I recently came across a Vietnamese film, The Floating Lives (Canh Dong Bat Tan), which was released in 2010 by Nguyen Phan Quang Binh. Although this film is a few years old, the issues that the director addresses still feel fresh and progressive from my perspective as an Indonesian woman who teaches courses on women, gender, sexuality and religion.
The plot follows the life of man referred to as Mr. Vo, a severely broken-hearted man whose wife has left him for reasons the film does not reveal. Fate has left him a single parent and a duck farmer. By the end of the film, Vo’s son is killed and his daughter is raped by a rival group of duck farmers. The events of Vo’s life take place against a rural backdrop of equally tragic social issues: poverty, illiteracy, and violence against women and children. While the frank portrayal of these issues is common in Western films, they may still shock a Vietnamese audience who are unaccustomed to either seeing such issues depicted onscreen or even hearing them mentioned in open discussion.

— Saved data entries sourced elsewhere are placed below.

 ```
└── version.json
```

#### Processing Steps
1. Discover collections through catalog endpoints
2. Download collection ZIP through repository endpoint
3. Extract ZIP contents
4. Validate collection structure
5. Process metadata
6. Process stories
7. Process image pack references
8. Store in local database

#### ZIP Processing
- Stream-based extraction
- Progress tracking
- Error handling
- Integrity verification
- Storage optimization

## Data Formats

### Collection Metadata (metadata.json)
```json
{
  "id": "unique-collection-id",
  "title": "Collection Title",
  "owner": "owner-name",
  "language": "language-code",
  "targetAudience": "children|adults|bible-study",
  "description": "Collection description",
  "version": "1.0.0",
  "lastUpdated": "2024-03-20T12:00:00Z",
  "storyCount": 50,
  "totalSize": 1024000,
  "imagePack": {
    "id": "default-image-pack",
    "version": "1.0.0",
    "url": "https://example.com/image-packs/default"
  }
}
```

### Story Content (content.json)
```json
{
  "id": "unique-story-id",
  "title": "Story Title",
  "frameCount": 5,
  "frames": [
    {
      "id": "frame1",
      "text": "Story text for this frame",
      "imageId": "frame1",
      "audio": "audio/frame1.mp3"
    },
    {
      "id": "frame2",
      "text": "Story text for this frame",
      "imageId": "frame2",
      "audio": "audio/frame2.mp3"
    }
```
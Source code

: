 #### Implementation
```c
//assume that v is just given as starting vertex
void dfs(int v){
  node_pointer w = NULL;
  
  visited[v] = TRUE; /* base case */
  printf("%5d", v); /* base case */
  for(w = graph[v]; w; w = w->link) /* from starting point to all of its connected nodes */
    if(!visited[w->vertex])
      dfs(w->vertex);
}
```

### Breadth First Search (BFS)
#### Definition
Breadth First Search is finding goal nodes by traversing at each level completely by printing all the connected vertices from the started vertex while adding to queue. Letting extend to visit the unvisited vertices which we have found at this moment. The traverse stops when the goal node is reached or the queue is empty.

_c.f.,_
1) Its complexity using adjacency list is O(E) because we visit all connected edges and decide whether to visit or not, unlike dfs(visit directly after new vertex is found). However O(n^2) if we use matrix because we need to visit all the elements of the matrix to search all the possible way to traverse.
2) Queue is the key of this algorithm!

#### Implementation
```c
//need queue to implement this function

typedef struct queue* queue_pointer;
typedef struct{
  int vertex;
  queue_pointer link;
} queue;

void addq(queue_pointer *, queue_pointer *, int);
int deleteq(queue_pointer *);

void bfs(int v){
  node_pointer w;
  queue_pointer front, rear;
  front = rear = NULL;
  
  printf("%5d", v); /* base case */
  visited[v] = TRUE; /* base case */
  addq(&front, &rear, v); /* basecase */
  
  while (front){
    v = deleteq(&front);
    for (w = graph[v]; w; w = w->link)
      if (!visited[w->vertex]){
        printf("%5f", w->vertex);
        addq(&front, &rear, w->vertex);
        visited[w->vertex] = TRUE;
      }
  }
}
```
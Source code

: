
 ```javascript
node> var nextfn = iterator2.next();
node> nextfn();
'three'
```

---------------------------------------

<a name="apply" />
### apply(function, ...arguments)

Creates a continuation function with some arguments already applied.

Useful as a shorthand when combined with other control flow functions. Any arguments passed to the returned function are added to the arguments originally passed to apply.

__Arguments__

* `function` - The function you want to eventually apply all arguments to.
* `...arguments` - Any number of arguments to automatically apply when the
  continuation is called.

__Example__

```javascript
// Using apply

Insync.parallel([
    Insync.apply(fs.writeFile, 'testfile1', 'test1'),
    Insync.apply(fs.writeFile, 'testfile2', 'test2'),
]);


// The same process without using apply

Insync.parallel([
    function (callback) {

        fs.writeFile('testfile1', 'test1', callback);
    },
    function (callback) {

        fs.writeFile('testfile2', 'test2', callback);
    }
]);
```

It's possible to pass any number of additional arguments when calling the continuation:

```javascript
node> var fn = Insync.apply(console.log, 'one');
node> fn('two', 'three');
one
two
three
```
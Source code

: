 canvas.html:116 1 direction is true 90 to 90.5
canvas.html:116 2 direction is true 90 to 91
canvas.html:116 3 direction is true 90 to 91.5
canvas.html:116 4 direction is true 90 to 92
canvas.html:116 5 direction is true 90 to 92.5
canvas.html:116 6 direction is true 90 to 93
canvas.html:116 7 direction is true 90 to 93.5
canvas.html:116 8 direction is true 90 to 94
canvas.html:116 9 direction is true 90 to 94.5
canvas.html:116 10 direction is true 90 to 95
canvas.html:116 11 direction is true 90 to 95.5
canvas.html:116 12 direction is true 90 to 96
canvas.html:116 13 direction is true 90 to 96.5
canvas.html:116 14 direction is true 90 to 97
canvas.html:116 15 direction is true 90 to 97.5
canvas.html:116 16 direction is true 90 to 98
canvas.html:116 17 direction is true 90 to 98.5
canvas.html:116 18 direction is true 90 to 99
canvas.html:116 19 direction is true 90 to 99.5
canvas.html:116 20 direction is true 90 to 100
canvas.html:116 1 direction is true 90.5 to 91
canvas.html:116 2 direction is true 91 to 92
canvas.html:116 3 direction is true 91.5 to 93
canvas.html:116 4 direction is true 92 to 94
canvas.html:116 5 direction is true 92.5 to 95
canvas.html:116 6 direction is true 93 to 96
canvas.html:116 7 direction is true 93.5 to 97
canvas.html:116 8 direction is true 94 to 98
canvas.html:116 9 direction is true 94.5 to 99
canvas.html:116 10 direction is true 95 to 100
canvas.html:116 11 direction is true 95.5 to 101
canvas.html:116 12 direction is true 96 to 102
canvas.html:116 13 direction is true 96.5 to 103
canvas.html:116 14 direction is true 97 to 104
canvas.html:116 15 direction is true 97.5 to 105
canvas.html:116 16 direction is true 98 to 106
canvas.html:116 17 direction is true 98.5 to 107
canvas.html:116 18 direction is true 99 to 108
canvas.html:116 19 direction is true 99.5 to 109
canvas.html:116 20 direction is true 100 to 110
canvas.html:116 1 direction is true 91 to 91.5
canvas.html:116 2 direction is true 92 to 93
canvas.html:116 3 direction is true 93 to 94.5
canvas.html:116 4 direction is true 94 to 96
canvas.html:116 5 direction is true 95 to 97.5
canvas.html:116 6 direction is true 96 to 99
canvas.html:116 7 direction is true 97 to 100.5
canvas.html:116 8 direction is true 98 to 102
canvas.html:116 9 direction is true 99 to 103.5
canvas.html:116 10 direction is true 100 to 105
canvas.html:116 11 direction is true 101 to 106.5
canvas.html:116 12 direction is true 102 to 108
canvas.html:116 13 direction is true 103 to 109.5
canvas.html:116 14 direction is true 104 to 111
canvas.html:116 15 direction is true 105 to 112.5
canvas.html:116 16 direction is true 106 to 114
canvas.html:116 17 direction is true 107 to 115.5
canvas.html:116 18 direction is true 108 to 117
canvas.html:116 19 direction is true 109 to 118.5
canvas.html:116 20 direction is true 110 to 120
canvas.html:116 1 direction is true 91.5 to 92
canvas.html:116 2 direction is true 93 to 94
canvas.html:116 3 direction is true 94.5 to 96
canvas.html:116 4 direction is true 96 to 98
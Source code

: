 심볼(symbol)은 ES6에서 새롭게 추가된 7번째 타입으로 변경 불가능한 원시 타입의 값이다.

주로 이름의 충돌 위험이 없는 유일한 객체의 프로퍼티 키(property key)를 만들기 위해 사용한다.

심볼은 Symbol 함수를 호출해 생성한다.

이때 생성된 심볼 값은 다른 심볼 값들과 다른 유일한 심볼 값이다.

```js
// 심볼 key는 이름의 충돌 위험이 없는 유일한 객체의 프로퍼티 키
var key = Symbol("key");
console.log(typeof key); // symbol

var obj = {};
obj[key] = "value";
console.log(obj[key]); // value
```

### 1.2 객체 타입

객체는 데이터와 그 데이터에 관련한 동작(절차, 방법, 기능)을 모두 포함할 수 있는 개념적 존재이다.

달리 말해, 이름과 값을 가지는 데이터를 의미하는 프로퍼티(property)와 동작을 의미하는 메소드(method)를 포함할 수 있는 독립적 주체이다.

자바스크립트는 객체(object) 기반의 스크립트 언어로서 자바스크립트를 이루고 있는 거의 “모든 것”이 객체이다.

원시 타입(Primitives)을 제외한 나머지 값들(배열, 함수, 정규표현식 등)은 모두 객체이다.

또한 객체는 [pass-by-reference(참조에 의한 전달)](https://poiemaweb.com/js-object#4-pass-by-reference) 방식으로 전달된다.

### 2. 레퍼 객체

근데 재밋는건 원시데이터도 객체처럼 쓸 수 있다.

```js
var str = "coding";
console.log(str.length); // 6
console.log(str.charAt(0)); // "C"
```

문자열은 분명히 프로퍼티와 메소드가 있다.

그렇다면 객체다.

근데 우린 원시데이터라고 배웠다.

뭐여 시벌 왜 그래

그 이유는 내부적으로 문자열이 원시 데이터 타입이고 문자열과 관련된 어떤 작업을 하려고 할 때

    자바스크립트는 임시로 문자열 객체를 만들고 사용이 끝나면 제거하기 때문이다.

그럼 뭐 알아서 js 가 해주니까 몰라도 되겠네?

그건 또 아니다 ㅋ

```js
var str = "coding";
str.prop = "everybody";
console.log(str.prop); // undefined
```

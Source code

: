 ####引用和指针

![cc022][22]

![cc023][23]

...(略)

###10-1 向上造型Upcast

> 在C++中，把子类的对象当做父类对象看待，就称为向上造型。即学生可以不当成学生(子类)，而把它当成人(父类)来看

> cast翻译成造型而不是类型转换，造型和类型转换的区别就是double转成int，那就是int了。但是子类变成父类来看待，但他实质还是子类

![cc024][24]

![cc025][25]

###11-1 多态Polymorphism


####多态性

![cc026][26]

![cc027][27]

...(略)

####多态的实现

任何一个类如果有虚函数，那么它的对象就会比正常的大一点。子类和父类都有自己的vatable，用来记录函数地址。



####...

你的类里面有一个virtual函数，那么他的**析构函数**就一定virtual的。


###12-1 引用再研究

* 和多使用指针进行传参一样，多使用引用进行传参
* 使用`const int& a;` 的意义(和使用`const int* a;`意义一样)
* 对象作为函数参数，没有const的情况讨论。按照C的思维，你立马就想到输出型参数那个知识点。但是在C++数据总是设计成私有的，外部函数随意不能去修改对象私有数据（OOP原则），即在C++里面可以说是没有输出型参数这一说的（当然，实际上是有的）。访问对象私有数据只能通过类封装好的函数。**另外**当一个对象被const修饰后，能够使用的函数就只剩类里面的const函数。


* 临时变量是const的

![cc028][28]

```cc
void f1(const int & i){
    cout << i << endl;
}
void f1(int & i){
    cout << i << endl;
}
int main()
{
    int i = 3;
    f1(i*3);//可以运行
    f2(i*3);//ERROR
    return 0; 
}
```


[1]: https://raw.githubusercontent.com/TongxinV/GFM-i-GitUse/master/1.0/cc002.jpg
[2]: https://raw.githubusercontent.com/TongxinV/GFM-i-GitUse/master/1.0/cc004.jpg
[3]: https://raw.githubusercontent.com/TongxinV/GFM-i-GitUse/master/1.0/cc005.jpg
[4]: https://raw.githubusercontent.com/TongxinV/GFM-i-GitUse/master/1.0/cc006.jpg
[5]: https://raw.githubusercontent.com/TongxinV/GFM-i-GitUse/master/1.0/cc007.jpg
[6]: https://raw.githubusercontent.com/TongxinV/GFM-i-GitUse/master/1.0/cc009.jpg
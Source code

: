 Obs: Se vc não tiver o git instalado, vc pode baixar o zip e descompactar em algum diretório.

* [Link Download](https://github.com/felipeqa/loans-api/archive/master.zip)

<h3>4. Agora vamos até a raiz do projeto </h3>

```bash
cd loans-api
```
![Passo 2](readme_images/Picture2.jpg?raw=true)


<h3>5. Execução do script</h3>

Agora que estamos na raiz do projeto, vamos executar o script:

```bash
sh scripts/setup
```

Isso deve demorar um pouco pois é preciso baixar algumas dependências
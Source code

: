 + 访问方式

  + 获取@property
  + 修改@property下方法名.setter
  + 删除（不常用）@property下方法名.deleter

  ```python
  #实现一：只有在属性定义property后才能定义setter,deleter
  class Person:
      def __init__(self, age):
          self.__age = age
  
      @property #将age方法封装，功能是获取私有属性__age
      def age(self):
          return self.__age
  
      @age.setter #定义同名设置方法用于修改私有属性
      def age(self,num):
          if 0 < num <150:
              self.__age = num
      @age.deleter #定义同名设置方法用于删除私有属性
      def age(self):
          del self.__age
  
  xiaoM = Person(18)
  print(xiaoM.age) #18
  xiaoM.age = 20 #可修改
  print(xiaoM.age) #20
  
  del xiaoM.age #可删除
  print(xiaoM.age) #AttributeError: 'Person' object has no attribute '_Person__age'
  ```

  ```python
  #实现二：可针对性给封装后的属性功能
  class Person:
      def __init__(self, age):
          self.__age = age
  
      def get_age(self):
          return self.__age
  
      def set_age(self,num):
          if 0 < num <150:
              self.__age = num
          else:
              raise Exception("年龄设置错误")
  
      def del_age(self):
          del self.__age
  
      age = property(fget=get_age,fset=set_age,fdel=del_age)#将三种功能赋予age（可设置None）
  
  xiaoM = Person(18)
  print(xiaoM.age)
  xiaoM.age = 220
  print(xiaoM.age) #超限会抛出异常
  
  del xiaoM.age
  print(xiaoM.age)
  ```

What I find intriguing and disturbing, however, are the lines that come at the very end of this film, as they seem to contradict the film’s message up till that point. These pivotal lines are spoken by Vo’s daughter: raped and now pregnant,
Nowadays, Dad and I have stopped wandering, we have quit being duck-farmers and settled down in a small village. Everyday, dad can bring kids to schools by boat and I can see him smile. I will name this child Thuong [her own future baby]. He is fatherless, but surely he will go to school. He will be joyful all his life and be taught by his mother that children must know how to forgive the mistakes that adults make.
The closing statement: “Children must know how to forgive the mistakes that adults make,” seems to negate the film’s earlier advocation of the rights of women and children by asserting that victims of adults’ mistakes (in this case, like in many other real-life cases, the mistakes in question concern those of patriarchal violence) are morally obliged to grant exemption to their oppressors, with little emphasis on the moral obligations that face the perpetrators of such crimes.
This narrative of martyr-like “forgiveness” is problematic because it seems to suggest that victims of such life-altering acts of cruelty are to simply bear their grief and pain with silent dignity, instead of using their experience as a motivation to call for societal change that could prevent similar outrages befalling Nuong’s own progeny Thuong in the future (or perhaps more disturbingly, being enacted by him).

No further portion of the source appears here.